> **Directions**: The response must consist of each line in the listing that has the word "return" in it.

◇ ◇ ◇ ◇ ◇

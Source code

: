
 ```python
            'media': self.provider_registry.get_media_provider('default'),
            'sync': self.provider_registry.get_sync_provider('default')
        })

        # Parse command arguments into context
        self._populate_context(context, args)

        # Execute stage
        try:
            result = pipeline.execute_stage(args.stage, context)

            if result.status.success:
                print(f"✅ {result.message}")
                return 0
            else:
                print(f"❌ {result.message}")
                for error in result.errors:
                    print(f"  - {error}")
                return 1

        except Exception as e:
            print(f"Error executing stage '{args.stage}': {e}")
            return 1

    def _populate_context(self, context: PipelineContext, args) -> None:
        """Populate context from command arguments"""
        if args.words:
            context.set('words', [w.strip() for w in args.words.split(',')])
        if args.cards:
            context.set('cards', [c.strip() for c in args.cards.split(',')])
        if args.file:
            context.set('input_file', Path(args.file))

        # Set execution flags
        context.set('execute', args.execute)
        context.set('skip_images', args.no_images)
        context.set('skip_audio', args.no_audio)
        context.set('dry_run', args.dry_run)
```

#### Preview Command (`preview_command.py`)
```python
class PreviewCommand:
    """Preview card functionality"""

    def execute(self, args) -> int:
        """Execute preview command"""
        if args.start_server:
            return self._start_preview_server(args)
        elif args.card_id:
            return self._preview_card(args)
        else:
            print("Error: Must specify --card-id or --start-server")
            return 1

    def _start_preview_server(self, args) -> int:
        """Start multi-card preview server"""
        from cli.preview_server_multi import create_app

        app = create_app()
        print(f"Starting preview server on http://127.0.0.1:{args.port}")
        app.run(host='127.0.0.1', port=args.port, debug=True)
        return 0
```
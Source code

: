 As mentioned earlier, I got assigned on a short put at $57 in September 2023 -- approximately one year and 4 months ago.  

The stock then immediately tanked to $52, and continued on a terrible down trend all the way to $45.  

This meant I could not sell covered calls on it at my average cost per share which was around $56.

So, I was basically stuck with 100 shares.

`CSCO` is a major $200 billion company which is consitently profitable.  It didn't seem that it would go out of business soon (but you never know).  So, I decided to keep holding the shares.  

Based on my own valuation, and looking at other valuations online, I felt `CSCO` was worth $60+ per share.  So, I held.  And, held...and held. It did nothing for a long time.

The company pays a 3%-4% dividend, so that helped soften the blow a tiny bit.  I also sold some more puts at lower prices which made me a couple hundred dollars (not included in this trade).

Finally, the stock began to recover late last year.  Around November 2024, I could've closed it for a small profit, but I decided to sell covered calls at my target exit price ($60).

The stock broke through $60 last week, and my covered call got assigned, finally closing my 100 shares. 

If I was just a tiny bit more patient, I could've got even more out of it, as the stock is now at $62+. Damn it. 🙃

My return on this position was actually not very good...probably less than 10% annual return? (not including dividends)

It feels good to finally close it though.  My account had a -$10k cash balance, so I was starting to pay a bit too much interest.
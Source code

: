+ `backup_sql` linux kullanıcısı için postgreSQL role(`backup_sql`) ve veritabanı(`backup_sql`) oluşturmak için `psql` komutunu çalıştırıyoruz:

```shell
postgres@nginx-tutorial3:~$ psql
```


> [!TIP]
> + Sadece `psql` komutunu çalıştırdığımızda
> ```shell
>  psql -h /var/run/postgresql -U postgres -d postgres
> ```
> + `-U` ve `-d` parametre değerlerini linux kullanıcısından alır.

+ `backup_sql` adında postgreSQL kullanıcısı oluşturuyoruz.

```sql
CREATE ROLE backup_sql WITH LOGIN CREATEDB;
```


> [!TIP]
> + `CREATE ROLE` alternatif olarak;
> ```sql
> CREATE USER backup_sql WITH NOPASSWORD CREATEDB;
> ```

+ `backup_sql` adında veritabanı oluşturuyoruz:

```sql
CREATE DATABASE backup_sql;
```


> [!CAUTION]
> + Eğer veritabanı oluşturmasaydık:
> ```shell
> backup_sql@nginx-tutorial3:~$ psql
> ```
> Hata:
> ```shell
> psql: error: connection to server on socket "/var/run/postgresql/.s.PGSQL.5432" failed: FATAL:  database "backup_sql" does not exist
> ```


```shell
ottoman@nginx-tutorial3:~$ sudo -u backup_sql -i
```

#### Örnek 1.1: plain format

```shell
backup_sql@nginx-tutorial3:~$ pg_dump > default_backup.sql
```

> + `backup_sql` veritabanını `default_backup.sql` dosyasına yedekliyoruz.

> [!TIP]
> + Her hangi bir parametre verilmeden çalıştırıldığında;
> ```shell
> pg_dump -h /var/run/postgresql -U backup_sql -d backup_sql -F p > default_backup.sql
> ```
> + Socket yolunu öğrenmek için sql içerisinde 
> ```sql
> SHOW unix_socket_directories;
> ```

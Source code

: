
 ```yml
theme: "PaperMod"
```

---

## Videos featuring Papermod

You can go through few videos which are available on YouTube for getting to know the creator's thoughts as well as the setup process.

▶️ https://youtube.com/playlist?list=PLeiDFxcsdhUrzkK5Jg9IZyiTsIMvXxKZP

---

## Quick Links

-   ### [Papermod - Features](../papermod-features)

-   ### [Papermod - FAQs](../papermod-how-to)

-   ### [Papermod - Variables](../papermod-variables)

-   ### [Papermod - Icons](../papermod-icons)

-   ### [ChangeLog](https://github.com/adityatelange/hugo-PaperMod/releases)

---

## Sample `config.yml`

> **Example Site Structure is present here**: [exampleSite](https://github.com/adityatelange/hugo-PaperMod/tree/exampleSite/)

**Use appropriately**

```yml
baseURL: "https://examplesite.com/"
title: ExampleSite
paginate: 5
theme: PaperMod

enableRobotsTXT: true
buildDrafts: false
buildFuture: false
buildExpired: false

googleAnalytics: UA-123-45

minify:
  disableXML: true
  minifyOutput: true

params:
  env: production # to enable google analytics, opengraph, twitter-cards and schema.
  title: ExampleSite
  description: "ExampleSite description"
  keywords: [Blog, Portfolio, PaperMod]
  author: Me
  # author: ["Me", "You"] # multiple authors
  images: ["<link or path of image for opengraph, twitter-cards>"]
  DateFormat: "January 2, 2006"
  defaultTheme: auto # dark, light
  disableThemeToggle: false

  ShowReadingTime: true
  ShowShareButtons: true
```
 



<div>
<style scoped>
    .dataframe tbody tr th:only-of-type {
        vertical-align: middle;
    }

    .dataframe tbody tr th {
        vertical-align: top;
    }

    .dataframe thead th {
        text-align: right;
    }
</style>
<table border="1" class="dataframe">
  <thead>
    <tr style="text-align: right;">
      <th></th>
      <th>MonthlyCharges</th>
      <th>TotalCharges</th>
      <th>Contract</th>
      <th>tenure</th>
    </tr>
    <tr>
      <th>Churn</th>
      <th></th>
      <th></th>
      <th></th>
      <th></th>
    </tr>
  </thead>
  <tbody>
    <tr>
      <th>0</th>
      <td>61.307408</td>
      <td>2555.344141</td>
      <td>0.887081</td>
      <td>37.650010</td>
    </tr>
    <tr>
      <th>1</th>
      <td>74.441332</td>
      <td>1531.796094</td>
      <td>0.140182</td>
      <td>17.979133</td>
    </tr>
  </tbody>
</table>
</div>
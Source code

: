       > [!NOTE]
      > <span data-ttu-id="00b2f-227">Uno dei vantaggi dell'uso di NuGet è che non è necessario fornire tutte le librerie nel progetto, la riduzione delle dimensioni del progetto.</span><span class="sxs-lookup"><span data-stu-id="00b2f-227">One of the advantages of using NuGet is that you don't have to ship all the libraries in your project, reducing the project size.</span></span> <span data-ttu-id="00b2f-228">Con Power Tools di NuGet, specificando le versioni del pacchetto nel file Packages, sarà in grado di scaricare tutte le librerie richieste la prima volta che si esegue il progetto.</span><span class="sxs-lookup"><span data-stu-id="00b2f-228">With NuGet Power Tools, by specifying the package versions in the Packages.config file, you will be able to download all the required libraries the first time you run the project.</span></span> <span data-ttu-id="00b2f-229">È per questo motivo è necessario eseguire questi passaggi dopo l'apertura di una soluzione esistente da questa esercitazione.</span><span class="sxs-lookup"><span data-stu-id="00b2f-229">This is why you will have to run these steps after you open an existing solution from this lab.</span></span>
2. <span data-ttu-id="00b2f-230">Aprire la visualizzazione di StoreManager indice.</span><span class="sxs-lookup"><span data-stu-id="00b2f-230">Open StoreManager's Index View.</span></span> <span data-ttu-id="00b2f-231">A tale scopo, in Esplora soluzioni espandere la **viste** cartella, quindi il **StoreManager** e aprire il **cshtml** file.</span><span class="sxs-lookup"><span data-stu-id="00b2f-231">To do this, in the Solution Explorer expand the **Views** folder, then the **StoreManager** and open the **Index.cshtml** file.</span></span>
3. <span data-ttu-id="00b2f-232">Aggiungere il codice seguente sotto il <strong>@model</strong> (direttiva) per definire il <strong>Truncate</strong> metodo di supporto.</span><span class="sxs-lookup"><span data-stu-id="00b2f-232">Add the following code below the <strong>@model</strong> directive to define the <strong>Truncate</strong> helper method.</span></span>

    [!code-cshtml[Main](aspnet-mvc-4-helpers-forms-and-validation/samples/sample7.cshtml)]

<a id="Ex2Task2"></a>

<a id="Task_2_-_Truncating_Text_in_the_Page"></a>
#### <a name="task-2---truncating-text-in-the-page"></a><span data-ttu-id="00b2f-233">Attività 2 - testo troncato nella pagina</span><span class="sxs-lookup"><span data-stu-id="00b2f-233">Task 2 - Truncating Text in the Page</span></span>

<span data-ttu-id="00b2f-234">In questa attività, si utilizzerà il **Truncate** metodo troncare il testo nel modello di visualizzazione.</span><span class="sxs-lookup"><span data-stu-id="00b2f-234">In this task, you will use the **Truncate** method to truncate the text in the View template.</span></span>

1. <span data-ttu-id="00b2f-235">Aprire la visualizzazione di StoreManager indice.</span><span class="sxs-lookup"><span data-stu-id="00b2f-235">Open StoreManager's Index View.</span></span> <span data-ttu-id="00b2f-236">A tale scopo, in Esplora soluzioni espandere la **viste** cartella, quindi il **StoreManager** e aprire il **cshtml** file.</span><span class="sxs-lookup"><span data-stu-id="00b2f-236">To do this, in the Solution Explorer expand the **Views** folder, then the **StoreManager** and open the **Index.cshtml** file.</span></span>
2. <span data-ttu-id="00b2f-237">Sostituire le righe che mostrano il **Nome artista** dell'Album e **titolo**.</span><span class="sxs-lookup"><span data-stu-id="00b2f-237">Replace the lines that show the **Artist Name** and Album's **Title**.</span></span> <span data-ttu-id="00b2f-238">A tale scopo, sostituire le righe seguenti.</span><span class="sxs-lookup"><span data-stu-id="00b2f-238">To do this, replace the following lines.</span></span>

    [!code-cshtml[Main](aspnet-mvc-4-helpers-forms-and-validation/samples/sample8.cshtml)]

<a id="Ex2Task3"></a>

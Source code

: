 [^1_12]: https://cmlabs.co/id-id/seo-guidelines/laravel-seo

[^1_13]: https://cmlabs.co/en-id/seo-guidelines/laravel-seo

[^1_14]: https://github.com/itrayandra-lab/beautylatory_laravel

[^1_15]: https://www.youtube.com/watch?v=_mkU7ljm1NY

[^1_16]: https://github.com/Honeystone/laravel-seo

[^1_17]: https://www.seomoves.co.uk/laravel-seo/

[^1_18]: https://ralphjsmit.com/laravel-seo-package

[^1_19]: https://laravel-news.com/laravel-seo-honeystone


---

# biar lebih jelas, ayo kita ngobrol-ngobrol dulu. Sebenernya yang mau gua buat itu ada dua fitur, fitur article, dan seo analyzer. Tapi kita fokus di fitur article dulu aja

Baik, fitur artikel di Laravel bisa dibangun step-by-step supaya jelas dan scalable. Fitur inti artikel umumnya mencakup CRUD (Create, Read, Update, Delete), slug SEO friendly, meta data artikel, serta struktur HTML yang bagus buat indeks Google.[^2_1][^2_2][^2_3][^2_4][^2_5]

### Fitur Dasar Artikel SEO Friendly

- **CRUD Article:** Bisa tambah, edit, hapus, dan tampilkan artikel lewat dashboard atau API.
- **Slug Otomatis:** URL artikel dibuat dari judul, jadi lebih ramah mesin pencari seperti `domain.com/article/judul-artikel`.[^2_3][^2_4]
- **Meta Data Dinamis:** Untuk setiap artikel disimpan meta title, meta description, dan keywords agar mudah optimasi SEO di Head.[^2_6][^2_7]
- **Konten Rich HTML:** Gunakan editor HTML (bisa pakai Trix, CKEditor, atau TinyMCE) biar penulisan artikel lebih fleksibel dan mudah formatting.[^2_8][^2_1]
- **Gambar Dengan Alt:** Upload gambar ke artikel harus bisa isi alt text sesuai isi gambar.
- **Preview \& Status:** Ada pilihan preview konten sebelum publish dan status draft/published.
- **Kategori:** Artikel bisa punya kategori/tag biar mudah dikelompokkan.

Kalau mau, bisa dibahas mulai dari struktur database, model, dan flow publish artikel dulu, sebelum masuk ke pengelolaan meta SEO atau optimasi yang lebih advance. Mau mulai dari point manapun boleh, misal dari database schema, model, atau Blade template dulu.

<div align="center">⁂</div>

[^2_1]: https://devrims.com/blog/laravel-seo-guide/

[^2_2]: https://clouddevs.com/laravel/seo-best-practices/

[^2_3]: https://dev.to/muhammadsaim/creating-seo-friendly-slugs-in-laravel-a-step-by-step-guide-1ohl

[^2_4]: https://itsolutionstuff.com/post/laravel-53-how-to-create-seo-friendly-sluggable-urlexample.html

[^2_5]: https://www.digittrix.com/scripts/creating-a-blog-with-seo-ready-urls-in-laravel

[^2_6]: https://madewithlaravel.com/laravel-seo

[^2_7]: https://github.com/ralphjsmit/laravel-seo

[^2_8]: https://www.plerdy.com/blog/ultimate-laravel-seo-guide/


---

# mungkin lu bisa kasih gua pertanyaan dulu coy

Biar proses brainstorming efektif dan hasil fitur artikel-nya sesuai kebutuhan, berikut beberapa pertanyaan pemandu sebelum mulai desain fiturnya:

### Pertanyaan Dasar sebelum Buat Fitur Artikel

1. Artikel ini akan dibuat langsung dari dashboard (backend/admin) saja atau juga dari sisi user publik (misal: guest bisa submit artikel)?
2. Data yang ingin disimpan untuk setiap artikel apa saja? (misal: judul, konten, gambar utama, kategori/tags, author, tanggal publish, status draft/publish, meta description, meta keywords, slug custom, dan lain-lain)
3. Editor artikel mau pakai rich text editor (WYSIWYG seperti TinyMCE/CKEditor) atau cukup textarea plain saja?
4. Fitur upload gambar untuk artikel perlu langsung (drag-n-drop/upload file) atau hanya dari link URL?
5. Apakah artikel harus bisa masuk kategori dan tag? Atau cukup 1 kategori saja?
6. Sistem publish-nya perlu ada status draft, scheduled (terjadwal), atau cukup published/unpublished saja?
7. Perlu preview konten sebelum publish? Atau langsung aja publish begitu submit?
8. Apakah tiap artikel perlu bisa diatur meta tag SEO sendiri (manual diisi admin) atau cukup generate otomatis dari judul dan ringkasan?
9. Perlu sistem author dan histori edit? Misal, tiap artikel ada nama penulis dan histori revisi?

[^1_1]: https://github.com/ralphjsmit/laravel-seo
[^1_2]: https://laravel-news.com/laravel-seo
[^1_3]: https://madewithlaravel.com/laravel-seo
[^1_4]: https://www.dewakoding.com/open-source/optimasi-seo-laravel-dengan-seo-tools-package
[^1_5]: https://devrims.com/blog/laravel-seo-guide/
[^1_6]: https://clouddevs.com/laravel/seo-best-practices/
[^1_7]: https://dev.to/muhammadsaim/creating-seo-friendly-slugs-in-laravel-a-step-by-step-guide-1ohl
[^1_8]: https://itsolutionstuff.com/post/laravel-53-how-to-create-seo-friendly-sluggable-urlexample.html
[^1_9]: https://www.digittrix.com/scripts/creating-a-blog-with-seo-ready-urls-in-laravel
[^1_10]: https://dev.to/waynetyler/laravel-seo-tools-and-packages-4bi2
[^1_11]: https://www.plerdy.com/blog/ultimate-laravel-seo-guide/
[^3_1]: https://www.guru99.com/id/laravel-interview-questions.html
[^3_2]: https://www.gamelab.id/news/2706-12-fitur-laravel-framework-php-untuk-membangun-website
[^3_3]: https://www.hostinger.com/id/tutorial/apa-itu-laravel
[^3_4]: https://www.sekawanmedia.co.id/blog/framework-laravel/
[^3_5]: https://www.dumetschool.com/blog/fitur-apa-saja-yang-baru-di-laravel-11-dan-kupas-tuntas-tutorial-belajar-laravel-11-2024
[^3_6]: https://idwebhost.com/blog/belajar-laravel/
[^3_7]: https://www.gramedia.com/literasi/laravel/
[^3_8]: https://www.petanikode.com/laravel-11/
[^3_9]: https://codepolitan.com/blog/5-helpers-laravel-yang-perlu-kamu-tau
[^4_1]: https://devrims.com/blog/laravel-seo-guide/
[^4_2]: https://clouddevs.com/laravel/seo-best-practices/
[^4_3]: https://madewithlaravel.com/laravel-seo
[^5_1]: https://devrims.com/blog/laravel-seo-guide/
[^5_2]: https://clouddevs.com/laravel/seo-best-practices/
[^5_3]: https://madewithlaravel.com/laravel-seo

◇ ◇ ◇ ◇ ◇

> **Task result**:
                return 0
                return 1
            return 1
            return self._start_preview_server(args)
            return self._preview_card(args)
            return 1
        return 0
My return on this position was actually not very good...probably less than 10% annual return? (not including dividends)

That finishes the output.